Starting our winter squash in the greenhouse this year has paid off—a good bit of it is already ready to harvest. So far we’ve gotten a medium-sized green turk’s turban, a small acorn squash, an enormous hubbard squash, and a small white gourd of indeterminate origin. Given that more are on the way, I felt no compunction in roasting what we had, puréeing it, and freezing it to use as baby food*. I did, however, reserve about a cup’s worth to use in a soufflé, the flavors of which turned out to be a delicious fall preview. In fact, it’s a great catch-all recipe for any winter squash you may have and not know what to do with; no need to worry about texture or flavor, so long as it’s vaguely squashlike.
*Yes, the kid already has his own baby-food stockpile area of the chest freezer. If you were wondering how the addition of a third family member was going to affect the $35-a-week plan, this should answer some questions. (Read: not much.)
-1 1/2-quart soufflé dish or ramekin
• 1 cup roasted squash puree (garden)**: $0
• 5 eggs (garden): $0
• 1 cup grated Swiss cheese (or Gruyere, if you’re living large like that): $1
• 3 T butter, plus more for buttering soufflé dish: 20 cents
• Handful of fine bread crumbs: $0
• 3 T flour: 1 cent
• 1 cup milk: 16 cents
• 1 bay leaf: 1 cent
• 1 very small shallot, quartered (I had a big bag left over from the Asian market): 5 cents
• A couple thyme sprigs (garden): $0
• Pinch cream of tartar: 1 cent
• Salt & pepper: 2 cents
• Finely chopped sage, for garnish (optional): $0
TOTAL: $1.46/2 = 73 cents/serving
**Cut the squash in half, rub with olive oil, and roast, cut-side down, for about 45 minutes at 400 F.
Scoop out the seeds and discard, then puree the flesh. (Adding a little butter and maple syrup is optional.)
To make the soufflé:
Preheat oven to 400 F.
Add the milk to a small saucepan.
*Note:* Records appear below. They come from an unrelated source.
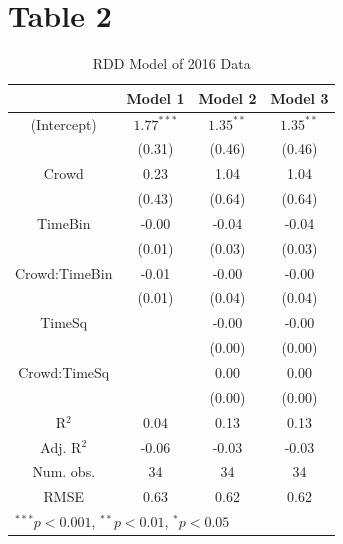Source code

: \documentclass{article}
\begin{document}
\section*{Table 2}
\begin{table}[hb!]
\begin{center}
\begin{tabular}{c|c|c|c|}
\toprule
 & \multicolumn{1}{c}{Model 1} & \multicolumn{1}{c}{Model 2} & \multicolumn{1}{c}{Model 3} \\
\midrule
(Intercept)   & $1.77^{***}$ & $1.35^{**}$ & $1.35^{**}$ \\
              & (0.31)     & (0.46)    & (0.46)    \\
Crowd         & 0.23       & 1.04      & 1.04      \\
              & (0.43)     & (0.64)    & (0.64)    \\
TimeBin       & -0.00      & -0.04     & -0.04     \\
              & (0.01)     & (0.03)    & (0.03)    \\
Crowd:TimeBin & -0.01      & -0.00     & -0.00     \\
              & (0.01)     & (0.04)    & (0.04)    \\
TimeSq        &            & -0.00     & -0.00     \\
              &            & (0.00)    & (0.00)    \\
Crowd:TimeSq  &            & 0.00      & 0.00      \\
              &            & (0.00)    & (0.00)    \\
\midrule
R$^2$         & 0.04       & 0.13      & 0.13      \\
Adj. R$^2$    & -0.06      & -0.03     & -0.03     \\
Num. obs.     & 34         & 34        & 34        \\
RMSE          & 0.63       & 0.62      & 0.62      \\
\bottomrule
\multicolumn{4}{l}{\scriptsize{$^{***}p<0.001$, $^{**}p<0.01$, $^*p<0.05$}}
\end{tabular}
\caption{RDD Model of 2016 Data}
\label{tab:3}
\end{center}
\end{table}
\end{document}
Add the bay leaf, shallot, and thyme sprigs, and season to taste with salt and pepper. Bring to a boil, watching carefully so it doesn’t boil over, then cover and set aside to steep for about 20 minutes. Then strain.
Butter a 1 1/2-quart soufflé dish or ramekin thoroughly and coat with bread crumbs so the soufflé doesn’t stick to the sides and can rise freely.
Melt the 3 T butter in a medium saucepan. Once foaming has subsided, add 3 T flour and stir until a roux has formed.
Cook, stirring constantly, until roux is a light brown color, about 5 minutes. Slowly whisk in the strained milk, stirring constantly, until mixture has thickened. Reduce heat to medium-low and simmer for about 5 minutes or until very thick, stirring often. Season to taste. Remove from heat and stir in the cheese.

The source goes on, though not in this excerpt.